# PAX NAS 29 July 2007



## Armyguy (Oct 10, 2005)

2 spot

6 blues - 13"-18" 

1 rock - 16" (released) 

4 unknown - strong and cut through double lined snell hooks.. probably big blue or rockfish.. 

1 skate - small baby. 

location- chesapeake side by goose creek. 

Hosg point - tried catching baits/spot from there, but there were too many snags ((sea weeds)) and too many people crowding the place.. 

bugs - not too bad.. used deep woods bug repellent. 

Time - With my 10 ft rod, i was continuously catching blues and getting bites from rocks.. 
from 8-11:30pm, if you cast deep enough, you'll continue to catch blues all through the night. 
I caught all the 15-18" blues with 10ft surf rod with deep cast.


----------



## GhostCrab (Sep 5, 2006)

concise and precise as always - thx armyguy. bait BTW was BW? And cut bait?


----------



## Armyguy (Oct 10, 2005)

i used Fishbite bloodworm to catch spots. 

rest were caught with cutbait(spot). 

I've learned that it works better when you fillet the spot completely (skin and bone) and bait only the meat. The soft cutbait will not come off the hook and fish will bite more often. They will not attempt to spit the hook out.. that's the main reason I lost so many hooks.. they bit through the doubled snelled hooks.


----------



## jcreamer (Mar 6, 2001)

I was at hogs point earlier today left when the winds came up. Caught a coupls small spot.
Left aroung 4 or 4:30 pm. Nice as wife and I were the only ones there at the time.
It gave me a chance to practice with my 15 foot rod. Surprised me.


----------



## glantier (Sep 12, 2006)

Plan on going to PAX NAS on Saturday afternoon and fishing into the morning. Can you get the post fishing license at that time? or do I need to get it prior to that? Armyguy, hope to see you down there. Myself and another retired Army fishing partner coming down. :fishing:


----------



## jcreamer (Mar 6, 2001)

glantier said:


> Plan on going to PAX NAS on Saturday afternoon and fishing into the morning. Can you get the post fishing license at that time? or do I need to get it prior to that? Armyguy, hope to see you down there. Myself and another retired Army fishing partner coming down. :fishing:


Go through gate 1 and ask the gaurd for directions to the staff duty office (you will be going right by there on the way )
What time saturday afternoon I may stop by. I am retired army and we can make it all army.
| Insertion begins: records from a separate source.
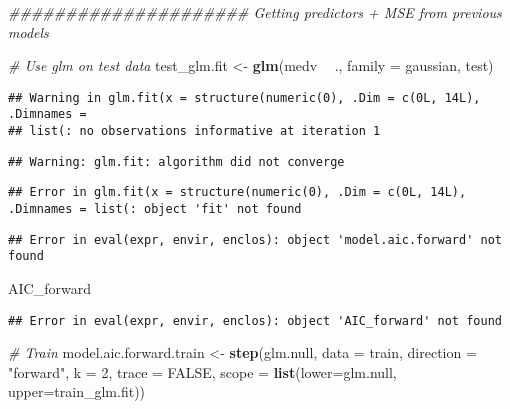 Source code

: \documentclass[]{article}
\newenvironment{Shaded}{\begin{snugshade}}{\end{snugshade}}
\newcommand{\CommentTok}[1]{\textcolor[rgb]{0.56,0.35,0.01}{\textit{#1}}}
\newcommand{\DataTypeTok}[1]{\textcolor[rgb]{0.13,0.29,0.53}{#1}}
\newcommand{\DecValTok}[1]{\textcolor[rgb]{0.00,0.00,0.81}{#1}}
\newcommand{\KeywordTok}[1]{\textcolor[rgb]{0.13,0.29,0.53}{\textbf{#1}}}
\newcommand{\NormalTok}[1]{#1}
\newcommand{\OperatorTok}[1]{\textcolor[rgb]{0.81,0.36,0.00}{\textbf{#1}}}
\newcommand{\OtherTok}[1]{\textcolor[rgb]{0.56,0.35,0.01}{#1}}
\newcommand{\StringTok}[1]{\textcolor[rgb]{0.31,0.60,0.02}{#1}}
\begin{document}
\begin{Shaded}
\begin{Highlighting}[]
\CommentTok{##################### Getting predictors + MSE from previous models}

\CommentTok{# Use glm on test data}
\NormalTok{test_glm.fit <-}\StringTok{ }\KeywordTok{glm}\NormalTok{(medv }\OperatorTok{~}\StringTok{ }\NormalTok{., }\DataTypeTok{family =}\NormalTok{ gaussian, test)}
\end{Highlighting}
\end{Shaded}

\begin{verbatim}
## Warning in glm.fit(x = structure(numeric(0), .Dim = c(0L, 14L), .Dimnames =
## list(: no observations informative at iteration 1
\end{verbatim}

\begin{verbatim}
## Warning: glm.fit: algorithm did not converge
\end{verbatim}

\begin{verbatim}
## Error in glm.fit(x = structure(numeric(0), .Dim = c(0L, 14L), .Dimnames = list(: object 'fit' not found
\end{verbatim}

\begin{Shaded}
\end{Shaded}

\begin{verbatim}
## Error in eval(expr, envir, enclos): object 'model.aic.forward' not found
\end{verbatim}

\begin{Shaded}
\begin{Highlighting}[]
\NormalTok{AIC_forward}
\end{Highlighting}
\end{Shaded}

\begin{verbatim}
## Error in eval(expr, envir, enclos): object 'AIC_forward' not found
\end{verbatim}

\begin{Shaded}
\begin{Highlighting}[]
\CommentTok{# Train}
\NormalTok{model.aic.forward.train <-}\StringTok{ }\KeywordTok{step}\NormalTok{(glm.null, }\DataTypeTok{data =}\NormalTok{ train, }\DataTypeTok{direction =} \StringTok{"forward"}\NormalTok{, }\DataTypeTok{k =} \DecValTok{2}\NormalTok{, }\DataTypeTok{trace =} \OtherTok{FALSE}\NormalTok{,}
                          \DataTypeTok{scope =} \KeywordTok{list}\NormalTok{(}\DataTypeTok{lower=}\NormalTok{glm.null, }\DataTypeTok{upper=}\NormalTok{train_glm.fit))}
\end{Highlighting}
\end{Shaded}
\end{document}
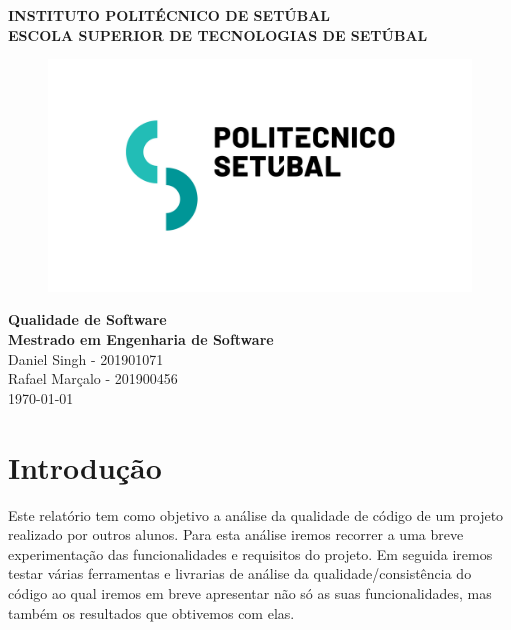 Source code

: \documentclass[a4paper,12pt]{article} %
\begin{document}
\begin{titlepage}
	\centering
	\Large \textbf{INSTITUTO POLITÉCNICO DE SETÚBAL} \\
	\normalsize \textbf{ESCOLA SUPERIOR DE TECNOLOGIAS DE SETÚBAL} \\
	\vspace{2cm}
	\begin{figure}[H]
		\centering
		\includegraphics[scale=.5]{images/IPSLogo.png}
	\end{figure}
	\vspace{1cm}
	\Large \textbf{Qualidade de Software}\\
	\Large \textbf{Mestrado em Engenharia de Software}\\
	\vspace{1.5 cm}
	\Large Daniel Singh - 201901071\\
	\Large Rafael Marçalo - 201900456\\
	\vspace{.5cm}
	\large \today
\end{titlepage}

\newpage
\tableofcontents

\newpage
\listoffigures

\newpage
\listoftables

\newpage
\section{Introdução}
Este relatório tem como objetivo a análise da qualidade de código de um projeto realizado por outros alunos. Para esta análise iremos recorrer a uma breve experimentação das funcionalidades e requisitos do projeto. Em seguida iremos testar várias ferramentas e livrarias de análise da qualidade/consistência do código ao qual iremos em breve apresentar não só as suas funcionalidades, mas também os resultados que obtivemos com elas.
\end{document}
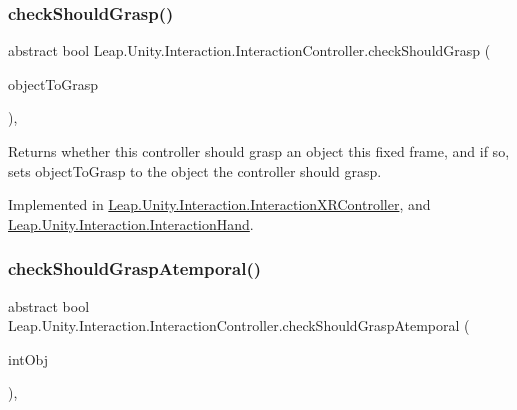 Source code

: \subsubsection{\texorpdfstring{checkShouldGrasp()}{checkShouldGrasp()}}
{\footnotesize\ttfamily abstract bool Leap.\+Unity.\+Interaction.\+Interaction\+Controller.\+check\+Should\+Grasp (\begin{DoxyParamCaption}\item[{out \mbox{\hyperlink{interface_leap_1_1_unity_1_1_interaction_1_1_i_interaction_behaviour}{I\+Interaction\+Behaviour}}}]{object\+To\+Grasp }\end{DoxyParamCaption})\hspace{0.3cm}{\ttfamily [protected]}, {}}



Returns whether this controller should grasp an object this fixed frame, and if so, sets object\+To\+Grasp to the object the controller should grasp. 



Implemented in \mbox{\hyperlink{class_leap_1_1_unity_1_1_interaction_1_1_interaction_x_r_controller_aad12f5a78dea6345158e44d87e17a5f6}{Leap.\+Unity.\+Interaction.\+Interaction\+X\+R\+Controller}}, and \mbox{\hyperlink{class_leap_1_1_unity_1_1_interaction_1_1_interaction_hand_ae9cb040d9827bec38bf1c1b3560d7cbb}{Leap.\+Unity.\+Interaction.\+Interaction\+Hand}}.

\mbox{\label{class_leap_1_1_unity_1_1_interaction_1_1_interaction_controller_a99f071b469073deb8265da627e90ad0c}} 
\subsubsection{\texorpdfstring{checkShouldGraspAtemporal()}{checkShouldGraspAtemporal()}}
{\footnotesize\ttfamily abstract bool Leap.\+Unity.\+Interaction.\+Interaction\+Controller.\+check\+Should\+Grasp\+Atemporal (\begin{DoxyParamCaption}\item[{\mbox{\hyperlink{interface_leap_1_1_unity_1_1_interaction_1_1_i_interaction_behaviour}{I\+Interaction\+Behaviour}}}]{int\+Obj }\end{DoxyParamCaption})\hspace{0.3cm}{\ttfamily [protected]}, {}}




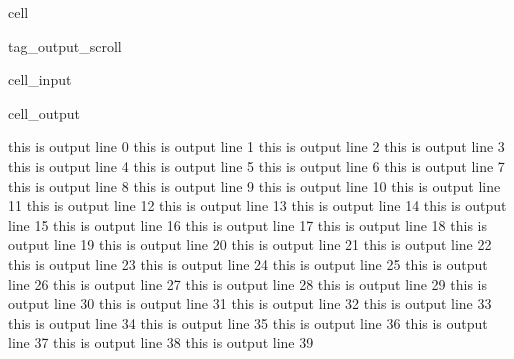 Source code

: \documentclass[letterpaper,10pt,english]{jupyterBook}
\begin{document}
\begin{sphinxuseclass}{cell}
\begin{sphinxuseclass}{tag_output_scroll}\begin{sphinxVerbatimInput}

\begin{sphinxuseclass}{cell_input}
\begin{sphinxVerbatim}[commandchars=\\\{\}]
   
\end{sphinxVerbatim}

\end{sphinxuseclass}\end{sphinxVerbatimInput}
\begin{sphinxVerbatimOutput}

\begin{sphinxuseclass}{cell_output}
\begin{sphinxVerbatim}[commandchars=\\\{\}]
this is output line 0
this is output line 1
this is output line 2
this is output line 3
this is output line 4
this is output line 5
this is output line 6
this is output line 7
this is output line 8
this is output line 9
this is output line 10
this is output line 11
this is output line 12
this is output line 13
this is output line 14
this is output line 15
this is output line 16
this is output line 17
this is output line 18
this is output line 19
this is output line 20
this is output line 21
this is output line 22
this is output line 23
this is output line 24
this is output line 25
this is output line 26
this is output line 27
this is output line 28
this is output line 29
this is output line 30
this is output line 31
this is output line 32
this is output line 33
this is output line 34
this is output line 35
this is output line 36
this is output line 37
this is output line 38
this is output line 39
\end{sphinxVerbatim}

\end{sphinxuseclass}\end{sphinxVerbatimOutput}

\end{sphinxuseclass}
\end{sphinxuseclass}
\end{document}
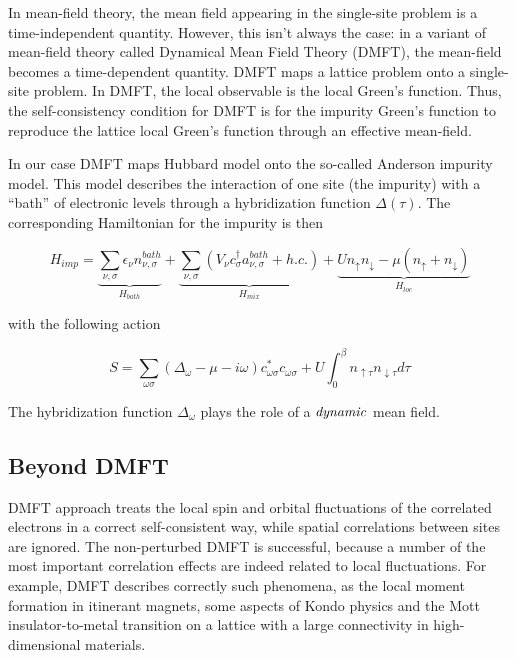 In mean-field theory, the mean field appearing in the single-site problem is a time-independent quantity.
However, this isn't always the case: in a variant of mean-field theory called Dynamical Mean Field Theory (DMFT), the mean-field becomes a time-dependent quantity.
DMFT maps a lattice problem onto a single-site problem. In DMFT, the local observable is the local Green's function.
Thus, the self-consistency condition for DMFT is for the impurity Green's function to reproduce the lattice local Green's function through an effective mean-field.

In our case DMFT maps Hubbard model onto the so-called Anderson impurity model.
This model describes the interaction of one site (the impurity) with a ``bath'' of electronic levels through a hybridization function $\Delta(\tau)$.
The corresponding Hamiltonian for the impurity is then

\begin{equation} H_{imp} = \underbrace{\sum_{\nu,\sigma}\epsilon_\nu n_{\nu,\sigma}^{bath}}_{H_{bath}} + 
	     \underbrace{\sum_{\nu,\sigma}\left(V_{\nu}c_{\sigma}^{\dagger}a_{\nu,\sigma}^{bath}+h.c.\right)}_{H_{mix}}+
	     \underbrace{U n_{\uparrow} n_{\downarrow}-\mu \left(n_{\uparrow}+n_{\downarrow}\right)}_{H_{loc}}
\end{equation}

with the following action

\begin{equation} S = \sum_{\omega \sigma}(\Delta_\omega-\mu-i\omega)c_{\omega\sigma}^* c_{\omega\sigma} + U\int_0^\beta n_{\uparrow\tau}n_{\downarrow\tau} d\tau \end{equation}

The hybridization function $\Delta_\omega$ plays the role of a $\it{dynamic}$ mean field.

\subsection{Beyond DMFT}
DMFT approach treats the local spin and orbital fluctuations of the correlated electrons in a correct self-consistent way,
 while spatial correlations between sites are ignored.
The non-perturbed DMFT is successful, because a number of the most important correlation effects are indeed related to local fluctuations.
For example, DMFT describes correctly such phenomena, as the local moment formation in itinerant magnets, some aspects of Kondo physics
 and the Mott insulator-to-metal transition on a lattice with a large connectivity in high-dimensional materials.

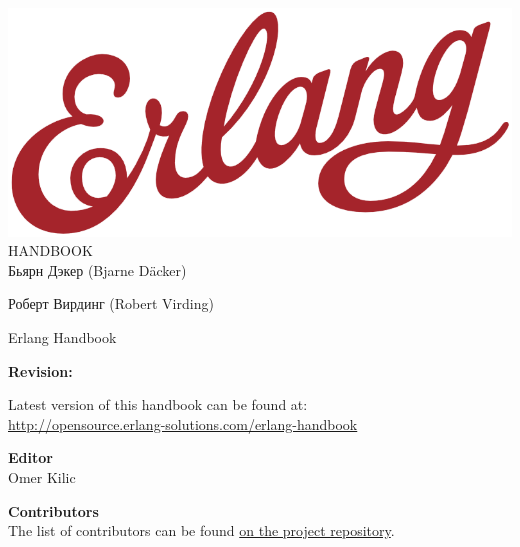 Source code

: \documentclass[oneside]{book}
\begin{document}
\begin{titlepage}
\centering

\vspace*{70pt}
\includegraphics[scale=0.3]{includes/erlang-logo.png}\\[0.8\baselineskip]
{\Huge \sffamily HANDBOOK}\\
\vspace{250pt}
{\LARGE \sffamily Бьярн Дэкер (Bjarne D\"acker)}\par
{\LARGE \sffamily Роберт Вирдинг (Robert Virding)}\par

\end{titlepage}


\clearpage
\thispagestyle{empty}
{\Huge Erlang Handbook}\\[0.1\baselineskip]

\vspace{20pt}
{\Large \textbf{Revision:}\\[0.2\baselineskip]
\immediate{}

\immediate{}
}

\vspace{20pt}
{\large Latest version of this handbook can be found at:\\
\url{http://opensource.erlang-solutions.com/erlang-handbook}}

\vfill

\textbf{Editor}\\[0.1\baselineskip]
Omer Kilic

\textbf{Contributors}\\[0.1\baselineskip]
The list of contributors can be found \href{https://github.com/esl/erlang-handbook/graphs/contributors}{on the project repository}.
\end{document}
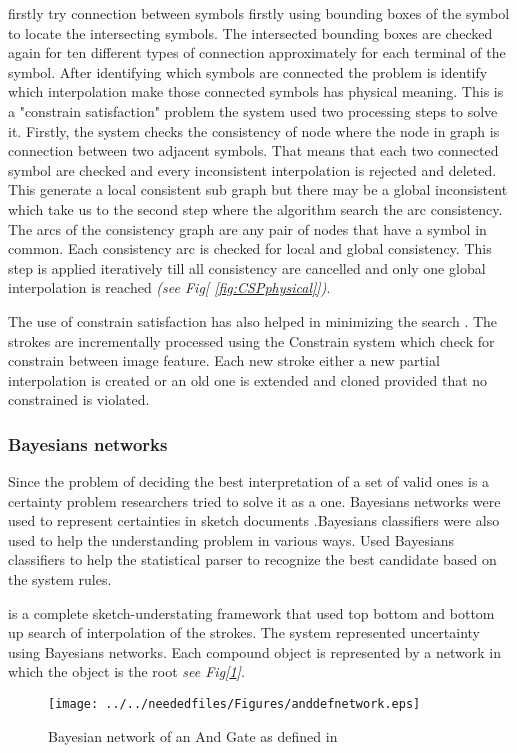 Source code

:  \cite {physicalmeaning6}  firstly try connection between symbols firstly using bounding boxes of the symbol to locate the intersecting symbols. The intersected bounding boxes are checked again for ten different types of connection approximately for each terminal of the symbol. After identifying which symbols are connected the problem is identify which interpolation make those connected symbols has physical meaning. This is a "constrain satisfaction" problem the system used two processing steps to solve it. Firstly, the system checks the consistency of node where the node in graph is connection between two adjacent symbols. That means that each two connected symbol are checked and every inconsistent interpolation is rejected and deleted. This generate a local consistent sub graph but there may be a global inconsistent which take us to the second step where the algorithm search the arc consistency. The arcs of the consistency graph are any pair of nodes that have a symbol in common.  Each consistency arc is checked for local and global consistency. This step is applied iteratively till all consistency are cancelled and only one global interpolation is reached \textit{(see Fig[ \ref{fig:CSPphysical}])}. 
 
 The use of constrain satisfaction has also helped in minimizing the search \cite {tobeadd} . The strokes are incrementally processed using the Constrain system which check for constrain between image feature. Each new stroke either a new partial interpolation is created or an old one is extended and cloned provided that no constrained is violated. 


\subsubsection{Bayesians networks}
\label{sec:Bayesiansnetworks}


Since the problem of deciding the best interpretation of a set of valid ones is a certainty problem researchers tried to solve it as a one. Bayesians networks were used to represent certainties in sketch documents\cite{SketchRead2007} .Bayesians classifiers were also used to help the understanding problem in various ways.\cite{statisticalparsing26}  Used Bayesians classifiers to help the statistical parser to recognize the best candidate based on the system rules.

\cite{Alvarado2002Framework11,SketchRead2007} is a complete sketch-understating framework that used top bottom and bottom up search of interpolation of the strokes. The system represented uncertainty using Bayesians networks. Each compound object is represented by a network in which the object is the root \textit{see Fig[\ref {fig:anddefnetwork}]}.
 \begin{figure}
		\texttt{[image: ../../neededfiles/Figures/anddefnetwork.eps]}
	\caption[Bayesian network]{Bayesian network of an And Gate as defined in \cite{Alvarado2002Framework11}}
	\label{fig:anddefnetwork}
\end{figure}

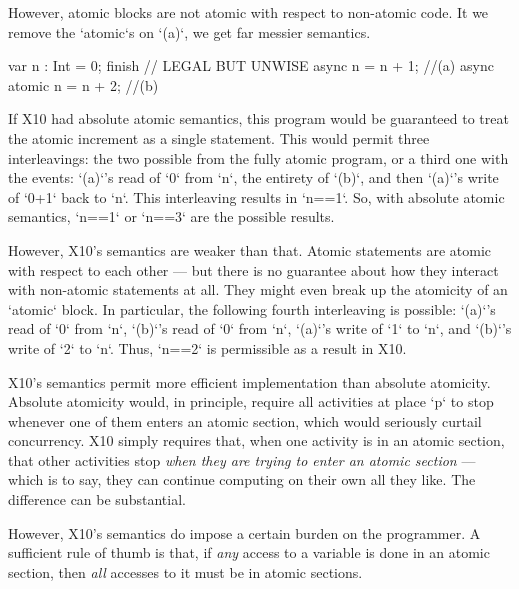 However, atomic blocks are not atomic with respect to non-atomic code.  It we
remove the  \xcd`atomic`s on \xcd`(a)`, we get far messier semantics.
\begin{xten}
var n : Int = 0;
finish {
  // LEGAL BUT UNWISE 
  async n = n + 1;          //(a)
  async atomic n = n + 2;   //(b)
}
\end{xten}

If X10 had absolute atomic semantics, this program would be guaranteed to
treat the atomic increment as a single statement.  This would permit three
interleavings: the two possible from the fully atomic program, or a third one
with the events:  \xcd`(a)`'s read of \xcd`0` from \xcd`n`, the entirety of
\xcd`(b)`, and then \xcd`(a)`'s write of \xcd`0+1` back to \xcd`n`.  This
interleaving results in \xcd`n==1`. So, with absolute atomic semantics,
\xcd`n==1` or \xcd`n==3` are the possible results.

However, X10's semantics are weaker than that.  Atomic statements are atomic
with respect to each other --- but there is no guarantee about how they
interact with non-atomic statements at all.  They might even break up the
atomicity of an \xcd`atomic` block.
In particular, the following
fourth interleaving is possible: \xcd`(a)`'s read of \xcd`0` from \xcd`n`, 
\xcd`(b)`'s read of \xcd`0` from \xcd`n`, \xcd`(a)`'s write of \xcd`1` to
\xcd`n`, and \xcd`(b)`'s write of \xcd`2` to \xcd`n`.   Thus, \xcd`n==2` is
permissible as a result in X10.

X10's semantics permit more efficient implementation than absolute atomicity.
Absolute atomicity would, in principle, require all activities at place
\xcd`p` to stop whenever one of them enters an atomic section, which would
seriously curtail concurrency.  X10 simply requires that, when one activity is
in an atomic section, that other activities stop {\em when they are trying to
enter an atomic section} --- which is to say, they can continue computing on
their own all they like.  The difference can be substantial.

However, X10's semantics do impose a certain burden on the programmer.  A
sufficient rule of thumb is that, if {\em any} access to a
variable is done in an atomic section, then {\em all} accesses to it must be
in atomic sections.  
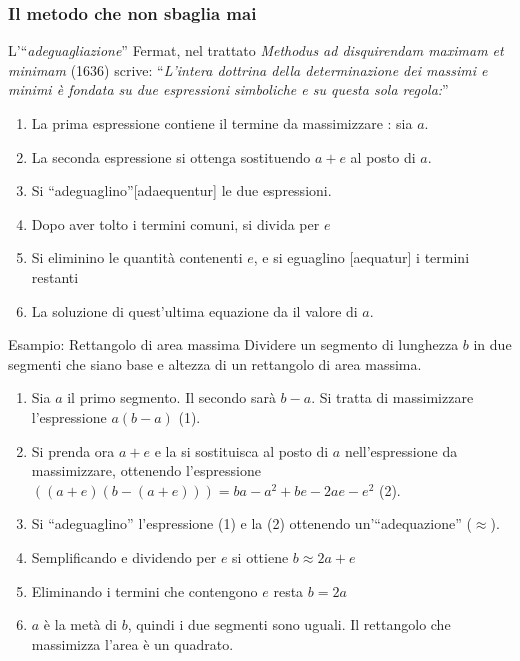 \begin{frame}[label=Fermat-metodo]
    \frametitle{Il metodo che non sbaglia mai}
    \begin{block}{L'``\textit{adeguagliazione}''\cite{Giorello}}
        Fermat, nel trattato \textit{Methodus ad disquirendam maximam et minimam} (1636) scrive:
        ``\textit{L'intera dottrina della determinazione dei massimi e minimi è
        fondata su due espressioni simboliche e su questa sola regola:}''
        \begin{enumerate}
        \item<1-> La prima espressione contiene il termine da massimizzare : sia $a$.
        \item<2-> La seconda espressione si ottenga sostituendo $a+e$ al posto di $a$.
        \item<3-> Si ``\alert{adeguaglino}''[adaequentur] le due espressioni.
        \item<4-> Dopo aver tolto i termini comuni, si divida per $e$
        \item<5-> Si eliminino le quantità contenenti $e$, e si eguaglino [aequatur] i termini restanti
        \item<6-> La soluzione di quest'ultima equazione da il valore di $a$.
        \end{enumerate}
    \end{block}
    \pause

    \begin{exampleblock}{Esampio: Rettangolo di area massima}
    Dividere un segmento di lunghezza $b$ in due segmenti che siano base e altezza 
    di un rettangolo di area massima.
    \begin{enumerate}
        \item Sia $a$ il primo segmento. Il secondo sarà $b-a$. Si tratta di massimizzare l'espressione $a(b-a)$ (1).
        \item Si prenda ora $a+e$ e la si sostituisca al posto di $a$ nell'espressione da massimizzare, ottenendo
    l'espressione $((a+e)(b-(a+e))) = ba - a^2 +be -2ae -e^2$ (2).
    \item Si ``\alert{adeguaglino}'' l'espressione (1) e la (2) ottenendo un'``\alert{adequazione}'' ($\approx$).
    \item Semplificando e dividendo per $e$ si ottiene $b \approx 2a + e$
    \item Eliminando i termini che contengono $e$ resta $b = 2a$ 
    \item $a$ è la metà di $b$, quindi i due segmenti sono uguali. Il rettangolo che massimizza l'area è un quadrato.    
    \end{enumerate}
    \end{exampleblock}    

\end{frame} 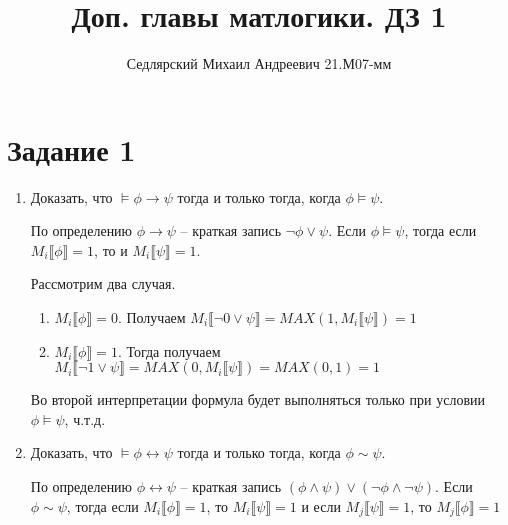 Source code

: \documentclass{article}
\title{Доп. главы матлогики. ДЗ 1}
\author{Седлярский Михаил Андреевич 21.М07-мм}
\date{ }
\begin{document}
\maketitle

\section*{Задание 1}
\begin{enumerate}
    \item
          Доказать, что \(\models \phi \rightarrow \psi\) тогда и только тогда, когда \(\phi \models{\psi}\).

          По определению \(\phi \rightarrow \psi\) -- краткая запись \(\neg \phi \lor \psi\).
          Если \(\phi \models{\psi}\), тогда если \(M_i\llbracket \phi \rrbracket = 1\), то и \(M_i\llbracket \psi \rrbracket = 1\).

          Рассмотрим два случая.
          \begin{enumerate}
              \item
                    \(M_i\llbracket \phi \rrbracket = 0\).
                    Получаем \(M_i\llbracket \neg 0 \lor \psi \rrbracket = MAX(1, M_i\llbracket \psi \rrbracket) = 1\)
              \item
                    \(M_i\llbracket \phi \rrbracket = 1\).
                    Тогда получаем \(M_i\llbracket \neg 1 \lor \psi \rrbracket = MAX(0, M_i\llbracket \psi \rrbracket) = MAX(0, 1) = 1\)
          \end{enumerate}

          Во второй интерпретации формула будет выполняться только при условии \(\phi \models \psi\), ч.т.д.
    \item
          Доказать, что \(\models \phi \leftrightarrow \psi\) тогда и только тогда, когда \(\phi \sim \psi\).

          По определению \(\phi \leftrightarrow \psi\) -- краткая запись \((\phi \land \psi) \lor (\neg \phi \land \neg \psi)\).
          Если \(\phi \sim \psi\), тогда если \(M_i\llbracket \phi \rrbracket = 1\),
          то \(
          M_i\llbracket \psi \rrbracket = 1\) и если
          \(M_j\llbracket \psi \rrbracket = 1\), то
          \(M_j\llbracket \phi \rrbracket = 1
          \)


\end{enumerate}
\end{document}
Note: do you have a sticker on your vehicle yet as they can get picky sometimes.


----------



## glantier (Sep 12, 2006)

Plan on going down sometime around 1600. Yes I have a Quantico sticker on the car.


----------



## jcreamer (Mar 6, 2001)

I will probably meet you there. I will be driving a silver and blue ford f150. I will probably stop at hog's point then look around.


----------



## Armyguy (Oct 10, 2005)

i'm not army retired. 3years active, 5 years active reserve enlisted. I won't make it this weekend, but i'll be there with my retired army friend 11th or 18th. 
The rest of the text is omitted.